From the line containing "<li>Innovation in everything" down to the last line of the material, return those lines verbatim and only those.

# # # #

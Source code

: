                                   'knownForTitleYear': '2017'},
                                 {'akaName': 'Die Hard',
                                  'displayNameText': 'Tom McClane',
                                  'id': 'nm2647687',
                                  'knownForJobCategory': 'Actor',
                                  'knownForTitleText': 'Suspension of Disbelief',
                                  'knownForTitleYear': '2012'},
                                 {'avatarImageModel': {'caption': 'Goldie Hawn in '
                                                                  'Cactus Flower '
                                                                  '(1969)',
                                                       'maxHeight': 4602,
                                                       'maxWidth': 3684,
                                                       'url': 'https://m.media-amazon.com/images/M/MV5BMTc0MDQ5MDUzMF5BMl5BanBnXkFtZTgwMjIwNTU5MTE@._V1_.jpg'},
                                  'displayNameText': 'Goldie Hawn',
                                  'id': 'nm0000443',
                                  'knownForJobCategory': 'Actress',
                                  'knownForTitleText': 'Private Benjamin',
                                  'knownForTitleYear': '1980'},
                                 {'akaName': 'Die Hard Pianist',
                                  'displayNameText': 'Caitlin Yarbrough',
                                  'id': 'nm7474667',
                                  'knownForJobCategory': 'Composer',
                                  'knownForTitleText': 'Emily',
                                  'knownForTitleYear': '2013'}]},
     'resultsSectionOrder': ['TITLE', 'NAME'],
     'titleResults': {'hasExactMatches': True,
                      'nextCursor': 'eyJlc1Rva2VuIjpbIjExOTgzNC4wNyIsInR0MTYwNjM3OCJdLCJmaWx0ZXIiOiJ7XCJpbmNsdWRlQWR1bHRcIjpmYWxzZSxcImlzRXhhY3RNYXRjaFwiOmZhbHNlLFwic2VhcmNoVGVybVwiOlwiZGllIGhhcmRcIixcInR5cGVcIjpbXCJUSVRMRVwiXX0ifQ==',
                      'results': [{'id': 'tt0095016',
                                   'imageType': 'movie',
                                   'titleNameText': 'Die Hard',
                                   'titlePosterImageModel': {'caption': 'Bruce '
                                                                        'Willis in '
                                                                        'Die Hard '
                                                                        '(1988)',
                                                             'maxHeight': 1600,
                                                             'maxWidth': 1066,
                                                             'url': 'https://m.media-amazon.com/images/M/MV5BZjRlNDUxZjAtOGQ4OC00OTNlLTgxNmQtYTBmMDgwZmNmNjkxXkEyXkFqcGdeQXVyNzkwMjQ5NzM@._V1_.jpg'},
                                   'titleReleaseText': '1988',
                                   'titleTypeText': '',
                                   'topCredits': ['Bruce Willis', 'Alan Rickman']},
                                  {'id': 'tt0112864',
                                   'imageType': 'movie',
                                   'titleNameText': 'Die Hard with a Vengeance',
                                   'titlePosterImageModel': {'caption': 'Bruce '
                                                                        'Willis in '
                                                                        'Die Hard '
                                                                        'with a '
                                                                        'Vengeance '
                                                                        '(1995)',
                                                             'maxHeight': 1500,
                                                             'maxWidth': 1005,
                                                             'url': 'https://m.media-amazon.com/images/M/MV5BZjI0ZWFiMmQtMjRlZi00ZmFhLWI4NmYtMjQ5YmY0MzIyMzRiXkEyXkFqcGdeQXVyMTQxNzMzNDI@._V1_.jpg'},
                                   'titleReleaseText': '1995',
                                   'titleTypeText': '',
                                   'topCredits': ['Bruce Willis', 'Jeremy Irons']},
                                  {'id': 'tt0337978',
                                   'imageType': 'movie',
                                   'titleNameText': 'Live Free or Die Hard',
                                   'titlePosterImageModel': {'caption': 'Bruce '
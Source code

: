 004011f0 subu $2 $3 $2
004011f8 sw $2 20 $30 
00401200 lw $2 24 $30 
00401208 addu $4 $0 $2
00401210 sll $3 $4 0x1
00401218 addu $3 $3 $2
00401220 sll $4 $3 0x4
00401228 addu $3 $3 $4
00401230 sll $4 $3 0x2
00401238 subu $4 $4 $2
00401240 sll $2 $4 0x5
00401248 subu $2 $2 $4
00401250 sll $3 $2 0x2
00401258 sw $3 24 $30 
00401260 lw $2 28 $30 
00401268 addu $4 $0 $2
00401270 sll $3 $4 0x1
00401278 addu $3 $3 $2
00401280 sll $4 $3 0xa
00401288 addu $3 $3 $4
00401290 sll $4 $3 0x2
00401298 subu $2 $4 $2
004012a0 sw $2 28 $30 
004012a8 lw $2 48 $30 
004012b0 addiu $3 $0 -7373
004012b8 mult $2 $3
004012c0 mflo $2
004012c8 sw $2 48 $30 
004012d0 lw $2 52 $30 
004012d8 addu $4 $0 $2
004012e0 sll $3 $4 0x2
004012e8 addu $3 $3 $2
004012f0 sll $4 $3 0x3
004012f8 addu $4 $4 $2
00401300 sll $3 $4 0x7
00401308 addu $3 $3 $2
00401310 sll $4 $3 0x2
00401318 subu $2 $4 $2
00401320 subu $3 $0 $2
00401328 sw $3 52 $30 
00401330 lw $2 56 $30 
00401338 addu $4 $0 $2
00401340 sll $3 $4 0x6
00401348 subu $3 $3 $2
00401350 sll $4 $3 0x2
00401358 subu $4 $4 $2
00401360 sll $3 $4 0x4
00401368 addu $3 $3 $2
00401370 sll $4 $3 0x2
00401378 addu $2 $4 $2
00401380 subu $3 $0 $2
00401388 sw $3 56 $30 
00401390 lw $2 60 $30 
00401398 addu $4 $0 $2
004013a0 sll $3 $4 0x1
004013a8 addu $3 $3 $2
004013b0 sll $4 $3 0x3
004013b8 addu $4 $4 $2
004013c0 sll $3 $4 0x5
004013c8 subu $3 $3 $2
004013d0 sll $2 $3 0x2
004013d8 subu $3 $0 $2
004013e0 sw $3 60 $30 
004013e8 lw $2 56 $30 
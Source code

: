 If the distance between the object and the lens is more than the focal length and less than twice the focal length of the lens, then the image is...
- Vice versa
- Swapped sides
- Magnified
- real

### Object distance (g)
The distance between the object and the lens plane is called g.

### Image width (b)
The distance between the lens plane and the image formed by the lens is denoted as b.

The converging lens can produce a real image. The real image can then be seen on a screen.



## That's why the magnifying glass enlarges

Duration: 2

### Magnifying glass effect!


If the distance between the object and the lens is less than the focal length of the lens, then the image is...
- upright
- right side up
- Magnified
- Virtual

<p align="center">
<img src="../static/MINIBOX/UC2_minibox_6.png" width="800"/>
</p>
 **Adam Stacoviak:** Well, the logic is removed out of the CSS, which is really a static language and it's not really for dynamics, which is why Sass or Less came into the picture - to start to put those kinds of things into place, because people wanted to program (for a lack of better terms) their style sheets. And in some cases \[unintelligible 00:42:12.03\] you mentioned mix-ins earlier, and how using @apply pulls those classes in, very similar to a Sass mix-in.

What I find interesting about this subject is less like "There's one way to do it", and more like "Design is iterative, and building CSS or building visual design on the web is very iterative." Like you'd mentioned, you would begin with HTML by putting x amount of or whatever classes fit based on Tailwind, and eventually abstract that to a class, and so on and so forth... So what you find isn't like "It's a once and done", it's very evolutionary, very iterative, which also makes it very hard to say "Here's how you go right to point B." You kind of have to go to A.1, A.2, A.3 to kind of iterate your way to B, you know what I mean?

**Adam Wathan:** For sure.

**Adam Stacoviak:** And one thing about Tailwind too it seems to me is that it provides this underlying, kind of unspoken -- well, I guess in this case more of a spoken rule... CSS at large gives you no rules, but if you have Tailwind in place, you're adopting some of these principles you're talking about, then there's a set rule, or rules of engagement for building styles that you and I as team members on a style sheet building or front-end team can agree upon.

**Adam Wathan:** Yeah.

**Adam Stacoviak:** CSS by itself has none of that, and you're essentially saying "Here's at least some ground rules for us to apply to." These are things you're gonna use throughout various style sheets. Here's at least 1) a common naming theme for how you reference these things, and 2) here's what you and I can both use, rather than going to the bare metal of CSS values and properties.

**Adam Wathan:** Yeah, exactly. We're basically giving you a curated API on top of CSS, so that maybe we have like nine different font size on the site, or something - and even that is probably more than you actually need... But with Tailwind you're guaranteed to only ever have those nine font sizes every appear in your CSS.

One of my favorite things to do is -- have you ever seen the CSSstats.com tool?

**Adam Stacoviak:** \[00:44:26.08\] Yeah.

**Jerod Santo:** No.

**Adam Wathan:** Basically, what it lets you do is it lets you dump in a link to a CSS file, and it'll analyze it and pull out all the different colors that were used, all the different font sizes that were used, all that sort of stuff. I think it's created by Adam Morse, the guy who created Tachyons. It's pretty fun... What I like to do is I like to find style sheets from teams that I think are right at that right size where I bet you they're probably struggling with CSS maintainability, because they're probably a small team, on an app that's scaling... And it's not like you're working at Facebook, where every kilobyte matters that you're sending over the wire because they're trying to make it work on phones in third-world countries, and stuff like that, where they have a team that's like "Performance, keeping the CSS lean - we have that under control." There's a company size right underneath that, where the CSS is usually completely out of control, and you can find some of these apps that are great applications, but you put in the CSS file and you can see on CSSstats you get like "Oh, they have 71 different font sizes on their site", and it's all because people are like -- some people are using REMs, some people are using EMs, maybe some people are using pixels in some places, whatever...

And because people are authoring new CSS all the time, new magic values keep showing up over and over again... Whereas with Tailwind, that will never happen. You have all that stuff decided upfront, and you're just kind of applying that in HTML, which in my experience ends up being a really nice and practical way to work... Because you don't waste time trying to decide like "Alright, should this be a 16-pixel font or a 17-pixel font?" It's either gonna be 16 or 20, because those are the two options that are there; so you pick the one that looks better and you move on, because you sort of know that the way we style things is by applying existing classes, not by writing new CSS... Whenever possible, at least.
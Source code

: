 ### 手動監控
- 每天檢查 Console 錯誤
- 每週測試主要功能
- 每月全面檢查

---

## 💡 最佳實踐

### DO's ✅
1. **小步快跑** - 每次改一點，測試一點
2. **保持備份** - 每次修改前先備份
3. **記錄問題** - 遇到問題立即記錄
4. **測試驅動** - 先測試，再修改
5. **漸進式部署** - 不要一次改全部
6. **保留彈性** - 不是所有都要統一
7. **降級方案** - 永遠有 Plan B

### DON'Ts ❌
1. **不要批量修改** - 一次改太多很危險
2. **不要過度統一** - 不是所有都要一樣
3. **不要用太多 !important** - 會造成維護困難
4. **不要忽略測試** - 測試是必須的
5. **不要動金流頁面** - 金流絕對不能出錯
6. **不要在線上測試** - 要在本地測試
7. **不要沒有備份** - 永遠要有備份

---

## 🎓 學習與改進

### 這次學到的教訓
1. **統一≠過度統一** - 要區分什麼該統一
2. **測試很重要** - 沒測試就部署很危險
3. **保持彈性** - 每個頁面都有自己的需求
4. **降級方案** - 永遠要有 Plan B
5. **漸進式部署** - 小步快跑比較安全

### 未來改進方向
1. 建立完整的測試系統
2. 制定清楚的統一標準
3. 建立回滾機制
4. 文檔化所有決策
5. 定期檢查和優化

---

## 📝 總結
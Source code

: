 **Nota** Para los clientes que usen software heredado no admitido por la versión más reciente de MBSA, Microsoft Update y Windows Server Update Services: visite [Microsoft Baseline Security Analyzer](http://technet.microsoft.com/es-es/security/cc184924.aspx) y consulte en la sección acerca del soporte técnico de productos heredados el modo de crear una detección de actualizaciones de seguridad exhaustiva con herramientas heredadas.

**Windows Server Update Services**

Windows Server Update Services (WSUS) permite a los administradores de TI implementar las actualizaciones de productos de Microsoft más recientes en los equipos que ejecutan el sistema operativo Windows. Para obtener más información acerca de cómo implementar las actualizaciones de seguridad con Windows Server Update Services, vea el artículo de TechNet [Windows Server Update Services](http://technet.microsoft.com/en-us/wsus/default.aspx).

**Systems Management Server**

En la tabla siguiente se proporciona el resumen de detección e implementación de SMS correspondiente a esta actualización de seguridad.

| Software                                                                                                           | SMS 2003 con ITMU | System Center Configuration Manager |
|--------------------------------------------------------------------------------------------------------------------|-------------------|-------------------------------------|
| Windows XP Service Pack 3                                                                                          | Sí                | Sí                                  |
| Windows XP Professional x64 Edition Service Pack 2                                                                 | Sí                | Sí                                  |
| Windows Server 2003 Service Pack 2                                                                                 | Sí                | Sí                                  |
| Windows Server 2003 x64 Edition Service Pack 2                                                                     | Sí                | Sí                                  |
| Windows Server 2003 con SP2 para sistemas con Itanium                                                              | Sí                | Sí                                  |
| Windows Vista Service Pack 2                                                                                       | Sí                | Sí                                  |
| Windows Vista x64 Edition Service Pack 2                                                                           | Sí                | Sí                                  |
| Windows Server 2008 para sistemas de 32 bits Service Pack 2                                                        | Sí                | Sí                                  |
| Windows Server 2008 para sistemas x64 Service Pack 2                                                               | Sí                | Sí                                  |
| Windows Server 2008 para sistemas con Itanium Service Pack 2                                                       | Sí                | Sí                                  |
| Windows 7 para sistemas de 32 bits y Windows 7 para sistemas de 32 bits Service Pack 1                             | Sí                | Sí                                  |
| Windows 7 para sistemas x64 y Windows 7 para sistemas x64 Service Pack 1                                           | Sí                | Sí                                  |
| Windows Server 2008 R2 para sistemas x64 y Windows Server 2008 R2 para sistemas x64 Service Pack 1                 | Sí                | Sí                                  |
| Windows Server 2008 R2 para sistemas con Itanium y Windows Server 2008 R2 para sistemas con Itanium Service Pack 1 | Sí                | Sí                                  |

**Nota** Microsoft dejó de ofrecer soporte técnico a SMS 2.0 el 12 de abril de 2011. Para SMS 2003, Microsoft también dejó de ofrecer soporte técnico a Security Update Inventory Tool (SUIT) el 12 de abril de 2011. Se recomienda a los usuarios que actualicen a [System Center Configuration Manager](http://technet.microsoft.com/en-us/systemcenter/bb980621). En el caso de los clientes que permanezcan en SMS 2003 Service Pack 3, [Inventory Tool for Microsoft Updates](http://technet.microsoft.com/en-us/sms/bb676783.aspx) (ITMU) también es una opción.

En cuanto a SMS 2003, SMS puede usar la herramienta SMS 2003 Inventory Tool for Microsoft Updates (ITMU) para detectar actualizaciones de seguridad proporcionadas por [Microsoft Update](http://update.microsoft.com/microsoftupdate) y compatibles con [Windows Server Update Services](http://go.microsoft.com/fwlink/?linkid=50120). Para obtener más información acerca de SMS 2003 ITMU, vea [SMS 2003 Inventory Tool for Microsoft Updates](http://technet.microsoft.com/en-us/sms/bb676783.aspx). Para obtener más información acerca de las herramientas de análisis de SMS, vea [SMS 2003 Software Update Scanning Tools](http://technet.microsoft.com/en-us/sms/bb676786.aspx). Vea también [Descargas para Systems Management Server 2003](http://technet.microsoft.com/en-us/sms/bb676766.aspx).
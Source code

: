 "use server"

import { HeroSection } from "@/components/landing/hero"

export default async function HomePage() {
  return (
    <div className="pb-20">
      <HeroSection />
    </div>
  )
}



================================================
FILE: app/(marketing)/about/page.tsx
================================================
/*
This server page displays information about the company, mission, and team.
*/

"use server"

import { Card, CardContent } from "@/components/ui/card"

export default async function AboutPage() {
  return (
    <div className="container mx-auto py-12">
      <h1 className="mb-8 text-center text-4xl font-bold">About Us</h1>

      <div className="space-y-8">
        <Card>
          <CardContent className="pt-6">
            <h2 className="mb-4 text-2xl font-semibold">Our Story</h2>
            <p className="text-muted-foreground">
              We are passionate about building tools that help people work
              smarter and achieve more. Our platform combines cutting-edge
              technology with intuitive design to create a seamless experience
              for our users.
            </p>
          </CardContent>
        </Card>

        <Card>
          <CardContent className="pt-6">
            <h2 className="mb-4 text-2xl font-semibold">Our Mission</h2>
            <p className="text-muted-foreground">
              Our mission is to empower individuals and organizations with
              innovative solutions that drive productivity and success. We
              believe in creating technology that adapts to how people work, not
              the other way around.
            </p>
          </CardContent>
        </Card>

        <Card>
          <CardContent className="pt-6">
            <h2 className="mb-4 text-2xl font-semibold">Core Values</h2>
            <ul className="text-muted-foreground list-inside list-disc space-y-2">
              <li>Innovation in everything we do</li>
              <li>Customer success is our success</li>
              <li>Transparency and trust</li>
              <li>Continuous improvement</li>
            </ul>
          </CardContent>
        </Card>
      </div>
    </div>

# # # #

## Answer below
              <li>Innovation in everything we do</li>
              <li>Customer success is our success</li>
              <li>Transparency and trust</li>
              <li>Continuous improvement</li>
            </ul>
          </CardContent>
        </Card>
      </div>
    </div>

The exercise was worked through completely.